The implementation of a risk management system, what is usually called Enterprise Risk Management –or ERM- is not an easy task. It is often seen as generating bureaucracy and adding little value to the firm. Unfortunately, this is often quite true; it is not clear whether ERM systems end up generating additional value to the organization. This might seem counterintuitive, after all, risk management has a value in itself, and implementing it to a firm-wide extent should be good for the company.
The main reason for this lack of value lays in the way these ERM models are designed and implemented. It is quite common to see models designed by third parties and implanted in the firm; externally designed models are implanted in the company as prosthesis in a human body. The main problem with this approach is that there is a lack of cultural adjustment to firms without a risk management culture, and implanting an externally designed model will not help in the adaptation. If the risk management system is not generated in the firm by its managers it will be extremely difficult for it to work in harmony with the company’s management and strategy. It will be seen as something external that has been transplanted into the organization and generates some sort of additional duties to some of the firm’s employees.
In order to obtain a proper design and implementation of an ERM program we need to follow two parallel paths, and keep in mind that it is extremely important that both start at the same time. The first one is a cultural change throughout the organization, and the second one is a well-designed risk management system.

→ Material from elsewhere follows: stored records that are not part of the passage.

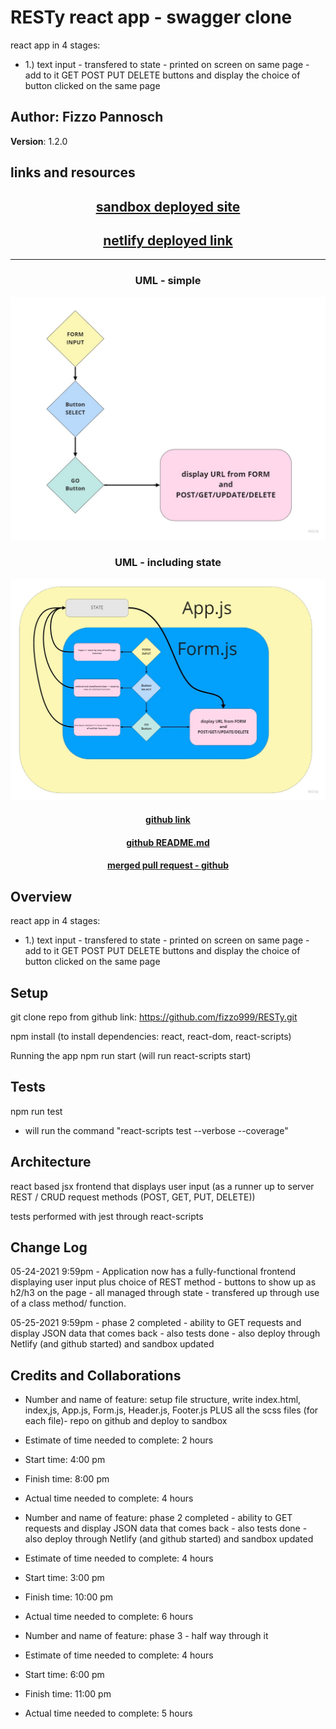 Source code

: # RESTy react app - swagger clone

react app in 4 stages:

- 1.) text input - transfered to state - printed on screen on same page - add to it GET POST PUT DELETE buttons and display the choice of button clicked on the same page

## Author: Fizzo Pannosch

**Version**: 1.2.0

<!-- (increment the patch/fix version number if you make more commits past your first submission) -->

## links and resources

## <center> [sandbox deployed site](https://t0stu.csb.app/) </center>

## <center> [netlify deployed link](https://60adc328de636832fc8357ac--nifty-bartik-ec9bd4.netlify.app/) </center>

<hr>

### <center> UML - simple </center>

![UML - simple](public/assets/RESTy-1-UML.jpg)

### <center> UML - including state </center>

![UML - including state](public/assets/RESTy-2-UML.jpg)

#### <center> [github link](https://github.com/fizzo999/RESTy) </center>

#### <center> [github README.md](https://github.com/fizzo999/RESTy/blob/main/README.md) </center>

#### <center> [merged pull request - github](https://github.com/fizzo999/auth-api/pull/2) </center>

<!-- ## <center> UML DIAGRAM </center>

![web request response cycle diagram 001](./src/assets/1693signup-UMI.PNG)
![web request response cycle diagram 002](./src/assets/1692signin-UMI.PNG)
![web request response cycle diagram 003](./src/assets/1691users-UMI.PNG) -->

## Overview

react app in 4 stages:

- 1.) text input - transfered to state - printed on screen on same page - add to it GET POST PUT DELETE buttons and display the choice of button clicked on the same page

## Setup

git clone repo from github link:
https://github.com/fizzo999/RESTy.git

npm install
(to install dependencies: react, react-dom, react-scripts)

Running the app
npm run start (will run react-scripts start)

## Tests

npm run test

- will run the command "react-scripts test --verbose --coverage"

## Architecture

react based jsx frontend that displays user input (as a runner up to server REST / CRUD request methods (POST, GET, PUT, DELETE))

tests performed with jest through react-scripts

## Change Log

05-24-2021 9:59pm - Application now has a fully-functional frontend displaying user input plus choice of REST method - buttons to show up as h2/h3 on the page - all managed through state - transfered up through use of a class method/ function.

05-25-2021 9:59pm - phase 2 completed - ability to GET requests and display JSON data that comes back - also tests done - also deploy through Netlify (and github started) and sandbox updated

## Credits and Collaborations

- Number and name of feature: setup file structure, write index.html, index,js, App.js, Form.js, Header.js, Footer.js PLUS all the scss files (for each file)- repo on github and deploy to sandbox
- Estimate of time needed to complete: 2 hours
- Start time: 4:00 pm
- Finish time: 8:00 pm
- Actual time needed to complete: 4 hours

- Number and name of feature: phase 2 completed - ability to GET requests and display JSON data that comes back - also tests done - also deploy through Netlify (and github started) and sandbox updated
- Estimate of time needed to complete: 4 hours
- Start time: 3:00 pm
- Finish time: 10:00 pm
- Actual time needed to complete: 6 hours

- Number and name of feature: phase 3 - half way through it
- Estimate of time needed to complete: 4 hours
- Start time: 6:00 pm
- Finish time: 11:00 pm
- Actual time needed to complete: 5 hours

The cultural change is a crucial aspect of any successful risk management program. If people are not aligned in why the organization needs to manage risks, then no system, no matter how well designed, will do the job. Risk management starts inside the brain of the firm’s employees. Risk management is about people keeping their eyes open at work and outside the office; an important insight might happen at a social event, while reading a book or in the golf links. Only people who is thinking in terms of risk management will be constantly looking for important insights and value them in a correct manner. For this to happen we need to have them understanding the paramount importance of constantly assessing and managing the firm’s risks. This is one of the main consequences of the successful implementation of a risk management program.
The well designed system, the second leg of a successful risk management program, calls for a set of procedures that ensures that all the individual risk management efforts of the firm’s managers are adequately conveyed towards where they are needed at the correct time. This means that every piece of information that is collected by people in the organization needs to be inputted where and when it is needed. It means also that that all the pieces of information will reach the decision maker at the correct time, for him or her to make a timely and informed decision regarding the treatment of a given risk. I personally like collaborative environments where every member of the organization can input data and/or receive information as required by the system design.
Let me provide a brief insight of how this works. A good risk management system has some persons that are the risk owners; they are responsible for managing one or more of the risks faced by the company. They manage these risks based on a set of policies designed by the firm’s board. These policies define how much of a given risk the firm is willing to assume, and how it will eliminate or transfer the residual of that risk. Additionally, each risk has its determinants (a previous post in this blog explains this concept), each of these determinants need to have an owner; somebody who is looking at it with the adequate timing. The information system requires that each owner of a determinant input the information on a pre-specified timing, and the aggregate information of all the determinants of each risk reaches the risk owner on time for its decision-making. Good systems have also a way for people to share risk-related information that they deem important for the whole company.
This system works fine, but the crucial issue is: who will be willing to input data on the system if he or she is not convinced about the importance of this action? The cultural change plays a key role here. Everybody in the organization needs to fully understand the importance of his or her action for the whole system to work properly. This is ensured by a cultural change in the organization.
The first step of any risk management program is the identification of the risks affecting the firm. This process is also the starting point of the cultural change in the company. It needs to be done by the firm’s management working as a team, discovering risks in a coordinated and collaborative way. This is an important milestone in any risk management implementation, since it is the starting point of both paths of the model: the system and the cultural change.
Both, the risk management system and the cultural change are needed for the risk management to work. They should not be implemented as a sequential process, a risk management implementation stand on two legs: (i) the system and (ii) the cultural change. Having the system without changing the firm’s culture just leads to a bureaucratic and inefficient system, having only the cultural change leads to frustration, since people understands the importance of the matter, is aware of what is happening but is unable to have the organization move in the right direction when needed. This is why a risk management implementation needs both legs to succeed.